And thanks for your fix ;-)
Jeff King Oct. 3, 2022, 5:15 p.m. UTC | #4
On Mon, Oct 03, 2022 at 10:29:24AM +0100, Phillip Wood wrote:

> > The bug goes back to 442c36bd08 (am: improve author-script error
> > reporting, 2018-10-31), though the code was soon after moved to this
> > spot by bcd33ec25f (add read_author_script() to libgit, 2018-10-31).
> > It was presmably just a typo in 442c36bd08.
> 
> s/presmbly/presumably/

Yep.

> > We'll add test coverage for all the error cases here, though only the
> > GIT_AUTHOR_NAME ones fail (even in a vanilla build they to segfault
> 
> Do you mean "they ought to segfault"?

I think it's just s/to//. I.e., "even in a vanilla build they segfault
consistently".

I rewrote that sentence a few times trying to make it as not-confusing
as possible, but managed to leave in an editing error anyway. ;)

-Peff
Jeff King Oct. 3, 2022, 5:27 p.m. UTC | #5
On Mon, Oct 03, 2022 at 11:40:52AM +0200, Ævar Arnfjörð Bjarmason wrote:

> > +check_broken_author 'unknown key in author-script' '
> > +	echo "GIT_AUTHOR_BOGUS=${SQ}whatever${SQ}" \
> > +		>>.git/rebase-merge/author-script'
> > +
> > +
> > +test_done
> 
> Maybe I just have too much PTSD from dealing with shell quoting issues
> with this '"$script"" pattern when you need to pass arguments with
> spaces in it, or even quotes. Although it probably won't ever be an
> issue here.

Quoting-wise, it's the exact same as passing the snippet to
test_expect_success that we already do. Which, granted, is full of
horrors, but is well understood within our code base. The "$script" is
evaluated when we pass the snippet to test_expect_success, which sees
the expansion along with the rest of the script. The double-quotes
around it ensure that whitespace is retained.

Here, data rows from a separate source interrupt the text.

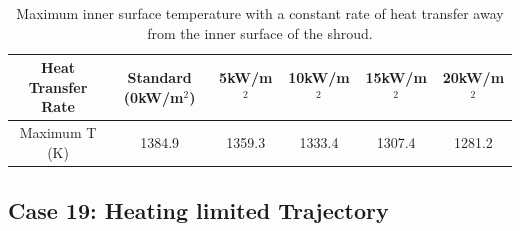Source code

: \begin{table}[ht]
	\centering
	\begin{tabular}{|c|c|c|c|c|c|}
		\hline Heat Transfer Rate & Standard (0kW/m$^2$) & 5kW/m$^2$ & 10kW/m$^2$ & 15kW/m$^2$ & 20kW/m$^2$ \\ 
		\hline Maximum T (K) & 1384.9 & 1359.3 & 1333.4 & 1307.4 & 1281.2 \\ 
		\hline
	\end{tabular}	
	\caption{Maximum inner surface temperature with a constant rate of heat transfer away from the inner surface of the shroud.}
	\label{tab:regenerativecooling}	
\end{table}

\subsection{Case 19: Heating limited Trajectory}
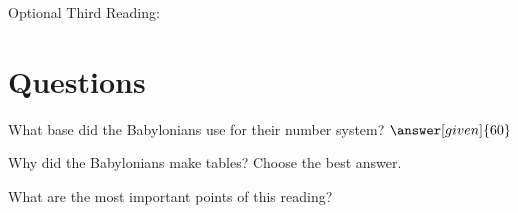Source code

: \documentclass{ximera}
\begin{document}
Optional Third Reading: 


\section{Questions}

\begin{question}
What base did the Babylonians use for their number system? $\answer[given]{60}$
\end{question}

\begin{question}
Why did the Babylonians make tables?  Choose the best answer.
\begin{multipleChoice}
\end{multipleChoice}
\end{question}



\begin{question}
What are the most important points of this reading?
\begin{freeResponse}
\end{freeResponse}
\end{question}
\end{document}
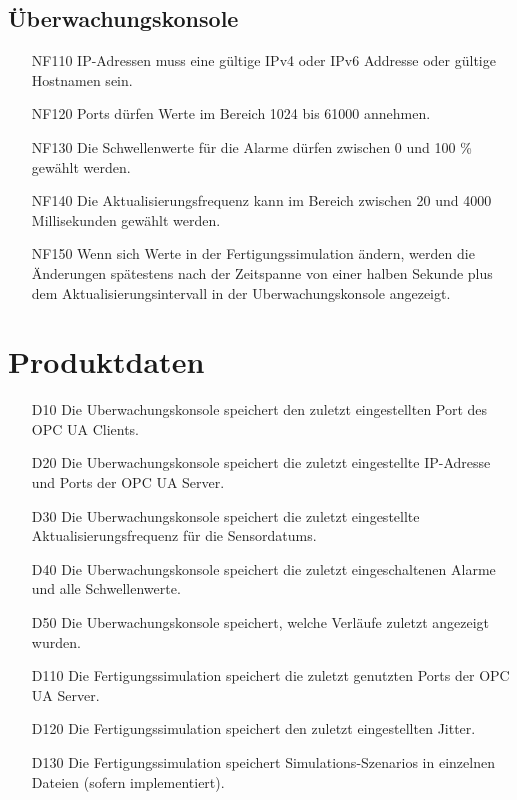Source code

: \documentclass[parskip=full]{scrartcl}
\begin{document}
\subsection{Überwachungskonsole}
\begin{enumerate}
 \item[NF110] IP-Adressen muss eine gültige IPv4 oder IPv6 Addresse oder gültige Hostnamen sein. %
 \item[NF120] Ports dürfen Werte im Bereich 1024 bis 61000 annehmen.
 \item[NF130] Die Schwellenwerte für die Alarme dürfen zwischen 0 und 100 \% gewählt werden.
 \item[NF140] Die Aktualisierungsfrequenz kann im Bereich zwischen 20 und 4000 Millisekunden gewählt werden.
 \item[NF150] Wenn sich Werte in der \gls{Fertigungssimulation} ändern, werden die Änderungen spätestens nach der Zeitspanne von
   einer halben Sekunde plus dem Aktualisierungsintervall in der \gls{Uberwachungskonsole} angezeigt.
\end{enumerate}

\pagebreak
\section{Produktdaten}
\begin{enumerate}
 \item[D10] Die \gls{Uberwachungskonsole} speichert den zuletzt eingestellten Port des \gls{OPC UA} Clients.
 \item[D20] Die \gls{Uberwachungskonsole} speichert die zuletzt eingestellte IP-Adresse und Ports der \gls{OPC UA} Server.
 \item[D30] Die \gls{Uberwachungskonsole} speichert die zuletzt eingestellte Aktualisierungsfrequenz für die \glspl{Sensordatum}.
 \item[D40] Die \gls{Uberwachungskonsole} speichert die zuletzt eingeschaltenen Alarme und alle Schwellenwerte.
 \item[D50] Die \gls{Uberwachungskonsole} speichert, welche Verläufe zuletzt angezeigt wurden.
 \item[D110] Die \gls{Fertigungssimulation} speichert die zuletzt genutzten Ports der \gls{OPC UA} Server.
 \item[D120] Die \gls{Fertigungssimulation} speichert den zuletzt eingestellten \gls{Jitter}.
 \item[D130] Die \gls{Fertigungssimulation} speichert \glspl{Simulations-Szenario} in einzelnen Dateien (sofern implementiert).
\end{enumerate}
\end{document}
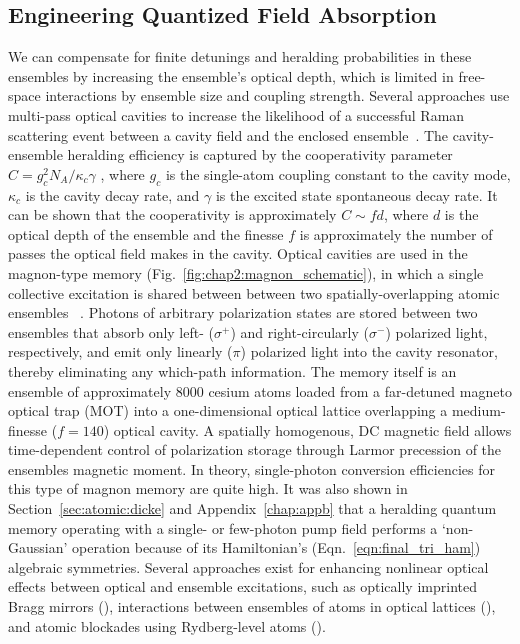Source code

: \documentclass[aps,twocolumn,secnumarabic,amsmath,amssymb,pra,groupedaddress,
showpacs, showkeys]{revtex4-1}
\begin{document}
\subsection{Engineering Quantized Field Absorption\label{sec:atomic:dlcz}}

We can compensate for finite detunings and heralding probabilities in these
ensembles by increasing the ensemble's optical depth, which is limited in
free-space interactions by ensemble size and coupling strength. Several
approaches use multi-pass optical cavities to increase the likelihood of a
successful Raman scattering event between a cavity field and the enclosed
ensemble~\cite{PhysRevLett.92.123601, PhysRevLett.95.133601,
  PhysRevLett.98.190503,Thompson07072006,PhysRevLett.98.183601}. The
cavity-ensemble heralding efficiency is captured by the cooperativity parameter
$C=g_c^2 N_A/\kappa_c \gamma$ , where $g_c$ is the single-atom coupling
constant to the cavity mode, $\kappa_c$ is the cavity decay rate, and $\gamma$
is the excited state spontaneous decay rate. It can be shown that the
cooperativity is approximately $C\sim fd$, where $d$ is the optical depth of
the ensemble and the finesse ${f}$ is approximately the number of passes the
optical field makes in the cavity. Optical cavities are used in the magnon-type
memory (Fig.~\ref{fig:chap2:magnon_schematic}), in which a single collective
excitation is shared between between two spatially-overlapping atomic ensembles
~\cite{PhysRevLett.103.043601}. Photons of arbitrary polarization states are
stored between two ensembles that absorb only left- ($\sigma^{+}$) and
right-circularly ($\sigma^{-}$) polarized light, respectively, and emit only
linearly ($\pi$) polarized light into the cavity resonator, thereby eliminating
any which-path information. The memory itself is an ensemble of approximately
8000 cesium atoms loaded from a far-detuned magneto optical trap (MOT) into a
one-dimensional optical lattice overlapping a medium-finesse ($f=140$) optical
cavity. A spatially homogenous, DC magnetic field allows time-dependent control
of polarization storage through Larmor precession of the ensembles magnetic
moment. In theory, single-photon conversion efficiencies for this type of
magnon memory are quite high. It was also shown in
Section~\ref{sec:atomic:dicke} and Appendix~\ref{chap:appb} that a heralding
quantum memory operating with a single- or few-photon pump field performs a
`non-Gaussian' operation because of its Hamiltonian's
(Eqn.~\ref{eqn:final_tri_ham}) algebraic symmetries. Several approaches exist
for enhancing nonlinear optical effects between optical and ensemble
excitations, such as optically imprinted Bragg mirrors
(\cite{PhysRevLett.89.143602, nature02176}), interactions between ensembles of
atoms in optical lattices (\cite{PhysRevLett.100.063601}), and atomic blockades
using Rydberg-level atoms (\cite{PhysRevLett.87.037901}). 
\end{document}

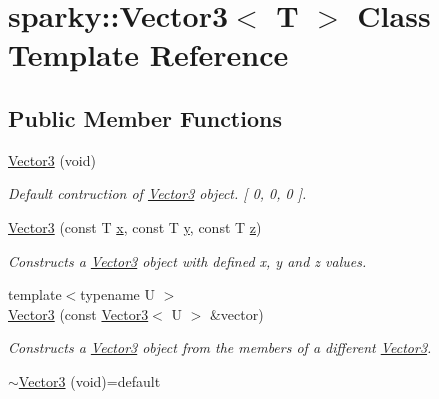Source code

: \hypertarget{classsparky_1_1_vector3}{}\section{sparky\+:\+:Vector3$<$ T $>$ Class Template Reference}
\label{classsparky_1_1_vector3}
\subsection*{Public Member Functions}
\begin{DoxyCompactItemize}
\item 
\hyperlink{classsparky_1_1_vector3_a2d68e1433d9819c627232cacd933f268}{Vector3} (void)\hypertarget{classsparky_1_1_vector3_a2d68e1433d9819c627232cacd933f268}{}\label{classsparky_1_1_vector3_a2d68e1433d9819c627232cacd933f268}

\begin{DoxyCompactList}\small\item\em Default contruction of \hyperlink{classsparky_1_1_vector3}{Vector3} object. \mbox{[} 0, 0, 0 \mbox{]}. \end{DoxyCompactList}\item 
\hyperlink{classsparky_1_1_vector3_a08f2fea9c4f2fa3cc876fba63664c96a}{Vector3} (const T \hyperlink{classsparky_1_1_vector3_aaf08291c98a0e2c472afcdc1eb6e2947}{x}, const T \hyperlink{classsparky_1_1_vector3_ad39b81dab4583e170eee844f1ed80b38}{y}, const T \hyperlink{classsparky_1_1_vector3_ab784d68d4c4b9d799d1984ab06b802cf}{z})
\begin{DoxyCompactList}\small\item\em Constructs a \hyperlink{classsparky_1_1_vector3}{Vector3} object with defined x, y and z values. \end{DoxyCompactList}\item 
{\footnotesize template$<$typename U $>$ }\\\hyperlink{classsparky_1_1_vector3_a973230e25afd996d1c34b41999475b56}{Vector3} (const \hyperlink{classsparky_1_1_vector3}{Vector3}$<$ U $>$ \&vector)
\begin{DoxyCompactList}\small\item\em Constructs a \hyperlink{classsparky_1_1_vector3}{Vector3} object from the members of a different \hyperlink{classsparky_1_1_vector3}{Vector3}. \end{DoxyCompactList}\item 
\hyperlink{classsparky_1_1_vector3_aaf1e942d4976b4af370f0d57f7e0a253}{$\sim$\+Vector3} (void)=default\hypertarget{classsparky_1_1_vector3_aaf1e942d4976b4af370f0d57f7e0a253}{}\label{classsparky_1_1_vector3_aaf1e942d4976b4af370f0d57f7e0a253}


\end{DoxyCompactItemize}
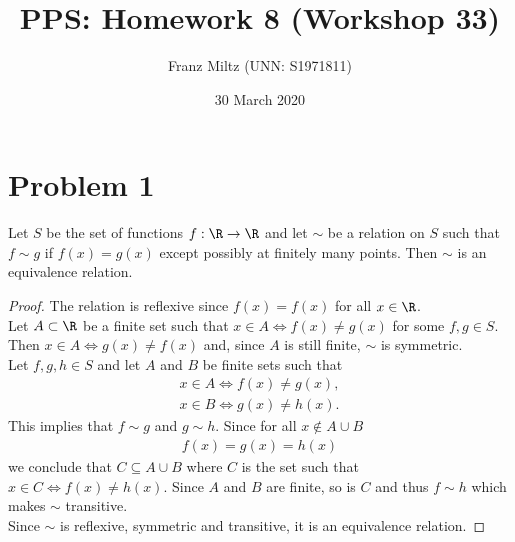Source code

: \documentclass{article}
\title{PPS: Homework 8 (Workshop 33)}
\author{Franz Miltz (UNN: S1971811)}
\date{30 March 2020}
\begin{document}
\maketitle
\section*{Problem 1}
\begin{claim}
  Let $S$ be the set of functions $f:\R\to\R$ and let $\sim$ be a relation on $S$ such that $f\sim g$ if $f(x)=g(x)$ except possibly at finitely many points.
  Then $\sim$ is an equivalence relation.
\end{claim}
\begin{proof}
  The relation is reflexive since $f(x)=f(x)$ for all $x\in\R$.\\
  Let $A\subset \R$ be a finite set such that
  $
    x \in A \Leftrightarrow f(x)\not= g(x)
  $
  for some $f,g\in S$.
  Then
  $
    x\in A \Leftrightarrow g(x)\not=f(x)
  $
  and, since $A$ is still finite, $\sim$ is symmetric.\\
  Let $f,g,h \in S$ and let $A$ and $B$ be finite sets such that
  \begin{align*}
    x\in A \Leftrightarrow f(x)\not= g(x), \\
    x\in B \Leftrightarrow g(x)\not= h(x).
  \end{align*}
  This implies that $f\sim g$ and $g\sim h$. Since for all $x\not\in A\cup B$
  \begin{align*}
    f(x)=g(x)=h(x)
  \end{align*}
  we conclude that $C\subseteq A \cup B$ where $C$ is the set such that $x\in C \Leftrightarrow f(x)\not=h(x)$.
  Since $A$ and $B$ are finite, so is $C$ and thus $f\sim h$ which makes $\sim$ transitive.\\
  Since $\sim$ is reflexive, symmetric and transitive, it is an equivalence relation.
\end{proof}
\end{document}
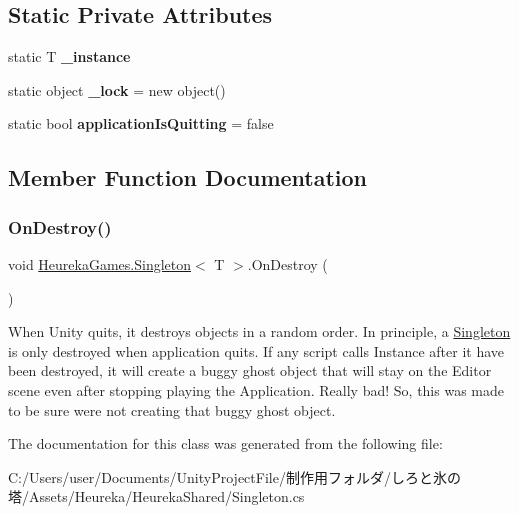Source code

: \subsection*{Static Private Attributes}
\begin{DoxyCompactItemize}
\item 
\mbox{\label{class_heureka_games_1_1_singleton_a9394a807f0bc63bded2413d215f1c5e2}} 
static T {\bfseries \+\_\+instance}
\item 
\mbox{\label{class_heureka_games_1_1_singleton_a78a587b92922d705cb13945bed6d6f0d}} 
static object {\bfseries \+\_\+lock} = new object()
\item 
\mbox{\label{class_heureka_games_1_1_singleton_a67e62d2cd1cc24f776c6316b1eca7c94}} 
static bool {\bfseries application\+Is\+Quitting} = false
\end{DoxyCompactItemize}


\subsection{Member Function Documentation}
\mbox{\label{class_heureka_games_1_1_singleton_adbd535470ab8239e2926a8016e2aea53}} 
\subsubsection{\texorpdfstring{On\+Destroy()}{OnDestroy()}}
{\footnotesize\ttfamily void \hyperlink{class_heureka_games_1_1_singleton}{Heureka\+Games.\+Singleton}$<$ T $>$.On\+Destroy (\begin{DoxyParamCaption}{ }\end{DoxyParamCaption})\hspace{0.3cm}{\ttfamily [inline]}}



When Unity quits, it destroys objects in a random order. In principle, a \hyperlink{class_heureka_games_1_1_singleton}{Singleton} is only destroyed when application quits. If any script calls Instance after it have been destroyed, it will create a buggy ghost object that will stay on the Editor scene even after stopping playing the Application. Really bad! So, this was made to be sure we\textquotesingle{}re not creating that buggy ghost object. 



The documentation for this class was generated from the following file\+:\begin{DoxyCompactItemize}
\item 
C\+:/\+Users/user/\+Documents/\+Unity\+Project\+File/制作用フォルダ/しろと氷の塔/\+Assets/\+Heureka/\+Heureka\+Shared/Singleton.\+cs\end{DoxyCompactItemize}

There is one extra quirk here, which is that it must not end with a
newline, since we stick "&&" on it.

> +	# Avoid quoting issues
> +	write_script script.sh &&
> +
> +	test_expect_success "$title of '$script'" '
>  		# create conflicted state
>  		test_when_finished "git rebase --abort" &&
>  		git checkout -B tmp branch2 &&
>  		test_must_fail git rebase branch1 &&
>  
> -		# break author-script
> -		'"$script"' &&
> +		./script.sh >tmp &&
> +		mv tmp .git/rebase-merge/author-script &&

One of my goals was that the script be expanded inline so that
verbose-mode showed what the test was actually doing. But this hides it
behind a vague "script.sh". Maybe that's not important enough to merit
the admitted ugliness of the loop+function we have.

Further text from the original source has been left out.